The peso, which has been boosted by Chile’s robust economic growth and healthy prices for top export copper, ranks among the strongest foreign currency performers against the dollar among 152 currencies tracked by Reuters.
“We believe that the factors that have boosted the peso are going to continue in 2013, considering average copper prices above $3.60 per pound, monetary stimulus and the local economy’s strength,” said Sergio Tricio, head of research at Forex Chile.
A wide interest rate spread compared to developed nations, with the local key rate anchored at 5.0 percent since January, and the upward revision by Standard & Poor’s of Chile’s sovereign credit rating, will continue to make the South American nation an attractive destination for investments, Tricio added.
Analysts say that if the peso strengthens to around 465 per dollar, the risk of the central bank intervening in the currency market increases.
Earlier this month central bank president Rodrigo Vergara reiterated that intervening in the local peso currency market was a tool at the bank’s disposal, but that if it hadn’t intervened so far it was because it hadn’t been deemed “necessary.”
He added that large flows of short-term capital are not flooding into Chile in the wake of the U.S. Federal Reserve’s announcement of a fresh round of monetary stimulus.

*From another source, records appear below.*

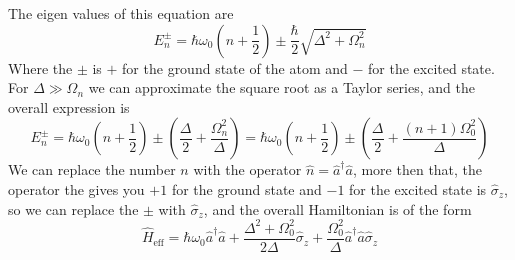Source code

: \documentclass[english, a4paper, 12pt, twoside]{article}
\numberwithin{equation}{section} %
\begin{document}
The eigen values of this equation are
\[
    E_n^\pm = \hbar \omega_0 (n + \frac{1}{2}) \pm \frac{\hbar}{2}\sqrt{\Delta^2 +\Omega_n^2}
\]
Where the $\pm$ is $+$ for the ground state of the atom and $-$ for the excited state. For $\Delta \gg \Omega_n$ we can approximate the square root as a Taylor series, and the overall expression is
\[
    E_n^\pm = \hbar \omega_0 (n + \frac{1}{2}) \pm (\frac{\Delta}{2} + \frac{\Omega_n^2}{\Delta}) =  \hbar \omega_0 (n + \frac{1}{2}) \pm (\frac{\Delta}{2} + \frac{(n+1)\Omega_0^2}{\Delta})
\]
We can replace the number $n$ with the operator $\hat{n} = \hat{a}^\dag \hat{a}$, more then that, the operator the gives you $+1$ for the ground state and $-1$ for the excited state is $\hat{\sigma}_z$, so we can replace the $\pm$ with $\hat{\sigma}_z$, and the overall Hamiltonian is of the form
\begin{equation} \label{eq:dispersive-hamiltonian}
    \hat{H}_{\text{eff}} = \hbar \omega_0 \hat{a}^\dag \hat{a} + \frac{\Delta^2 + \Omega_0^2}{2\Delta}\hat{\sigma}_z + \frac{\Omega_0^2}{\Delta} \hat{a}^\dag \hat{a} \hat{\sigma}_z
\end{equation}



\end{document}
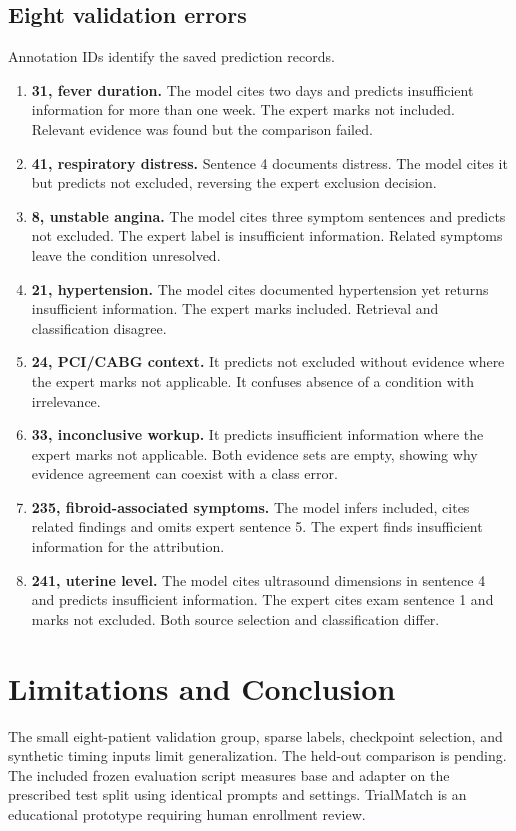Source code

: \documentclass[conference]{IEEEtran}
\begin{document}
\subsection{Eight validation errors}
Annotation IDs identify the saved prediction records.
\begin{enumerate}
\item \textbf{31, fever duration.} The model cites two days and predicts insufficient information for more than one week. The expert marks not included. Relevant evidence was found but the comparison failed.
\item \textbf{41, respiratory distress.} Sentence 4 documents distress. The model cites it but predicts not excluded, reversing the expert exclusion decision.
\item \textbf{8, unstable angina.} The model cites three symptom sentences and predicts not excluded. The expert label is insufficient information. Related symptoms leave the condition unresolved.
\item \textbf{21, hypertension.} The model cites documented hypertension yet returns insufficient information. The expert marks included. Retrieval and classification disagree.
\item \textbf{24, PCI/CABG context.} It predicts not excluded without evidence where the expert marks not applicable. It confuses absence of a condition with irrelevance.
\item \textbf{33, inconclusive workup.} It predicts insufficient information where the expert marks not applicable. Both evidence sets are empty, showing why evidence agreement can coexist with a class error.
\item \textbf{235, fibroid-associated symptoms.} The model infers included, cites related findings and omits expert sentence 5. The expert finds insufficient information for the attribution.
\item \textbf{241, uterine level.} The model cites ultrasound dimensions in sentence 4 and predicts insufficient information. The expert cites exam sentence 1 and marks not excluded. Both source selection and classification differ.
\end{enumerate}
\section{Limitations and Conclusion}
The small eight-patient validation group, sparse labels, checkpoint selection, and synthetic timing inputs limit generalization. The held-out comparison is pending. The included frozen evaluation script measures base and adapter on the prescribed test split using identical prompts and settings. TrialMatch is an educational prototype requiring human enrollment review.
\appendices
\end{document}
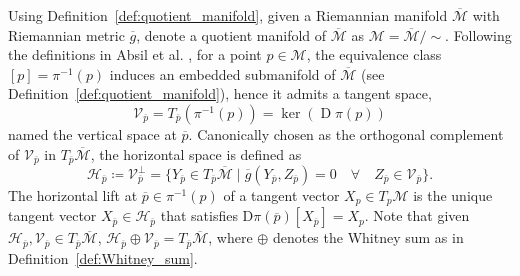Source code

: \begin{definition}\label{def:horizontal_vertical_space}
    Using Definition~\ref{def:quotient_manifold}, given a Riemannian manifold $\overline{\mathcal{M}}$ with Riemannian metric $\overline{g}$, denote a quotient manifold of $\overline{\mathcal{M}}$ as $\mathcal{M}=\overline{\mathcal{M}}/\sim$. Following the definitions in Absil et al. \cite[p.~43]{AbsilMahonySepulchre2008}, for a point $p\in \mathcal{M}$, the equivalence class $[p]=\pi^{-1}(p)$ induces an embedded submanifold of $\overline{\mathcal{M}}$ (see Definition~\ref{def:quotient_manifold}), hence it admits a tangent space,
    \begin{equation*}
        \mathcal{V}_{\overline{p}}=T_{\overline{p}}(\pi^{-1}(p))=\operatorname{ker}(\operatorname{D}\pi(p))
    \end{equation*}
    \cite[p.~4]{JensenZimmermann2024} named the \textup{vertical space} at $\overline{p}$. Canonically chosen as the orthogonal complement of $\mathcal{V}_{\overline{p}}$ in $T_{\overline{p}}\overline{\mathcal{M}}$, the \textup{horizontal space} \cite[p.~48]{AbsilMahonySepulchre2008} is defined as %
    \begin{equation*}
        \mathcal{H}_{\overline{p}}\coloneqq \mathcal{V}_{\overline{p}}^\perp=\{Y_{\overline{p}}\in T_{\overline{p}}\overline{\mathcal{M}} \;|\; \overline{g}(Y_{\overline{p}},Z_{\overline{p}})=0\quad\forall\quad Z_{\overline{p}}\in \mathcal{V}_{\overline{p}} \}.
    \end{equation*}
    The \textup{horizontal lift} at $\overline{p}\in\pi^{-1}(p)$ of a tangent vector $X_{p}\in T_{p}\mathcal{M}$ is the unique tangent vector $X_{\overline{p}}\in \mathcal{H}_{\overline{p}}$ that satisfies $\mathrm{D}\pi(\overline{p})[{X}_{\overline{p}}]=X_p$. Note that given $\mathcal{H}_{\overline{p}}, \mathcal{V}_{\overline{p}}\in T_{\overline{p}}\overline{\mathcal{M}}$, $\mathcal{H}_{\overline{p}}\oplus \mathcal{V}_{\overline{p}}=T_{\overline{p}}\overline{\mathcal{M}}$, where $\oplus$ denotes the Whitney sum as in Definition~\ref{def:Whitney_sum}. 
\end{definition}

The central bank deployed a dollar-purchasing program last year, which lasted through December, to curb peso strength after it appreciated to its highest level in more than 2-1/2 years at 465.50 per dollar.
Chile’s blue-chip IPSA stock index closed flat on Friday as investors moved around their portfolios in a high-volume, pre-holiday session, leaving its accumulated gain in 2012 at 2.9 percent.
The country’s financial markets will be closed on Monday, New Year’s Eve.
Disappointing corporate earnings, due to high energy costs, rising wages and a corporate tax hike, and a slew of capital increases weighed on the IPSA during the year. The local index would have ended in negative territory if not for a 3.8 percent increase in December.
“Next year we see the IPSA remaining under pressure until April or May on a number of factors, including uncertainty surrounding the U.S. fiscal cliff, stiff energy costs and ongoing capital increases,” said Alfredo Parra, analyst at Santiago-based brokerage EuroAmerica.
Earlier this month, shareholders of Chilean energy group Enersis approved a controversial planned capital increase of nearly $6 billion, the biggest in the country’s history.
A low base of comparison for corporate earnings, though, will help fuel a 10 percent to 12 percent rise in IPSA for all of 2013, Parra added.